- [Stored data]
[Start of Attachment]

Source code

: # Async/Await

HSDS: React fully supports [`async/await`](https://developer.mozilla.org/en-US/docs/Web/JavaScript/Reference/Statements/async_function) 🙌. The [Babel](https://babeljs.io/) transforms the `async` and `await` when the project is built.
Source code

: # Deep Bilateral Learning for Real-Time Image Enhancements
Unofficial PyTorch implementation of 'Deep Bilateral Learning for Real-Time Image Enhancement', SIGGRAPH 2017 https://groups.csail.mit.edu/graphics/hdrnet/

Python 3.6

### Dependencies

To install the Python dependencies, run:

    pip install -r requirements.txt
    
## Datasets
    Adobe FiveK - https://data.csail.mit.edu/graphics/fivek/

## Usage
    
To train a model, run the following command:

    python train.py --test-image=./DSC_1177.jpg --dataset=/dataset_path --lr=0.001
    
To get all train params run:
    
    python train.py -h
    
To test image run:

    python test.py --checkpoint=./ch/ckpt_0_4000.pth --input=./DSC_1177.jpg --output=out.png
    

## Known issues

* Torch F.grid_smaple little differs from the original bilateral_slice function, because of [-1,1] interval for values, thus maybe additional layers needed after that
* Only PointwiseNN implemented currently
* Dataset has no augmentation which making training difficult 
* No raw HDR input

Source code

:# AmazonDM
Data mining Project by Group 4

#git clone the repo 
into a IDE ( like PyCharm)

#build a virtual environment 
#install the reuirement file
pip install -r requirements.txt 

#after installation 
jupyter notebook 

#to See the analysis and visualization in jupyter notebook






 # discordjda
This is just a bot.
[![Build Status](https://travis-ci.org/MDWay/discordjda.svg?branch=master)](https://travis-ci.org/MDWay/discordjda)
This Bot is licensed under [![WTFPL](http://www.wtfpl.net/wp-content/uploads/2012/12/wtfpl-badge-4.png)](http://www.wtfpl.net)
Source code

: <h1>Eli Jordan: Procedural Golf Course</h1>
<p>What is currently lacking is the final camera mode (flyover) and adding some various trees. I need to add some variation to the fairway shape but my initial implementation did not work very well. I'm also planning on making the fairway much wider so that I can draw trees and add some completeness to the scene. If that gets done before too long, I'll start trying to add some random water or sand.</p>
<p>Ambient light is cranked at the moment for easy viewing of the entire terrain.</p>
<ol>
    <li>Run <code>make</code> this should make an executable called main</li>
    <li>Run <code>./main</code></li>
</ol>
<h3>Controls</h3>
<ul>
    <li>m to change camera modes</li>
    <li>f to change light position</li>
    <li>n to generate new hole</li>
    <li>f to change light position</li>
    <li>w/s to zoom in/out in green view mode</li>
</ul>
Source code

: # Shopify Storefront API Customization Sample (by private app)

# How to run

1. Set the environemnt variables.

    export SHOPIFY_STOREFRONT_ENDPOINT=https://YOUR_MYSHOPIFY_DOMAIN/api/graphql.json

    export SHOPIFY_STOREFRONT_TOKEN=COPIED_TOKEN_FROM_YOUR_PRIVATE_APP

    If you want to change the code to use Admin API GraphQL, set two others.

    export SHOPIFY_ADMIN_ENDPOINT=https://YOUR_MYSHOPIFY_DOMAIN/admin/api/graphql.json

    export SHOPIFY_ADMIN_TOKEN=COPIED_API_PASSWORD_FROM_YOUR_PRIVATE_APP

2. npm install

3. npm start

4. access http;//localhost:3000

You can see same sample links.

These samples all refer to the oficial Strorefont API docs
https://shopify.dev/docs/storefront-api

[End of Attachment]

- [EXERCISE DETAILS] Every entry, from first to last, is to be reproduced exactly.

- [RESULT]
Source code

: # Async/Await

HSDS: React fully supports [`async/await`](https://developer.mozilla.org/en-US/docs/Web/JavaScript/Reference/Statements/async_function) 🙌. The [Babel](https://babeljs.io/) transforms the `async` and `await` when the project is built.
Source code

: # Deep Bilateral Learning for Real-Time Image Enhancements
Unofficial PyTorch implementation of 'Deep Bilateral Learning for Real-Time Image Enhancement', SIGGRAPH 2017 https://groups.csail.mit.edu/graphics/hdrnet/

Python 3.6

### Dependencies

To install the Python dependencies, run:

    pip install -r requirements.txt
    
## Datasets
    Adobe FiveK - https://data.csail.mit.edu/graphics/fivek/

## Usage
    
To train a model, run the following command:

    python train.py --test-image=./DSC_1177.jpg --dataset=/dataset_path --lr=0.001
    
To get all train params run:
    
    python train.py -h
    
To test image run:

    python test.py --checkpoint=./ch/ckpt_0_4000.pth --input=./DSC_1177.jpg --output=out.png
    

## Known issues

* Torch F.grid_smaple little differs from the original bilateral_slice function, because of [-1,1] interval for values, thus maybe additional layers needed after that
* Only PointwiseNN implemented currently
* Dataset has no augmentation which making training difficult 
* No raw HDR input

Source code

:# AmazonDM
Data mining Project by Group 4

#git clone the repo 
into a IDE ( like PyCharm)

#build a virtual environment 
#install the reuirement file
pip install -r requirements.txt 

#after installation 
jupyter notebook 

#to See the analysis and visualization in jupyter notebook






 # discordjda
This is just a bot.
[![Build Status](https://travis-ci.org/MDWay/discordjda.svg?branch=master)](https://travis-ci.org/MDWay/discordjda)
This Bot is licensed under [![WTFPL](http://www.wtfpl.net/wp-content/uploads/2012/12/wtfpl-badge-4.png)](http://www.wtfpl.net)
Source code

: <h1>Eli Jordan: Procedural Golf Course</h1>
<p>What is currently lacking is the final camera mode (flyover) and adding some various trees. I need to add some variation to the fairway shape but my initial implementation did not work very well. I'm also planning on making the fairway much wider so that I can draw trees and add some completeness to the scene. If that gets done before too long, I'll start trying to add some random water or sand.</p>
<p>Ambient light is cranked at the moment for easy viewing of the entire terrain.</p>
<ol>
    <li>Run <code>make</code> this should make an executable called main</li>
    <li>Run <code>./main</code></li>
</ol>
<h3>Controls</h3>
<ul>
    <li>m to change camera modes</li>
    <li>f to change light position</li>
    <li>n to generate new hole</li>
    <li>f to change light position</li>
    <li>w/s to zoom in/out in green view mode</li>
</ul>
Source code

: # Shopify Storefront API Customization Sample (by private app)

# How to run

1. Set the environemnt variables.

    export SHOPIFY_STOREFRONT_ENDPOINT=https://YOUR_MYSHOPIFY_DOMAIN/api/graphql.json

    export SHOPIFY_STOREFRONT_TOKEN=COPIED_TOKEN_FROM_YOUR_PRIVATE_APP

    If you want to change the code to use Admin API GraphQL, set two others.

    export SHOPIFY_ADMIN_ENDPOINT=https://YOUR_MYSHOPIFY_DOMAIN/admin/api/graphql.json

    export SHOPIFY_ADMIN_TOKEN=COPIED_API_PASSWORD_FROM_YOUR_PRIVATE_APP

2. npm install

3. npm start

4. access http;//localhost:3000

You can see same sample links.

These samples all refer to the oficial Strorefont API docs
https://shopify.dev/docs/storefront-api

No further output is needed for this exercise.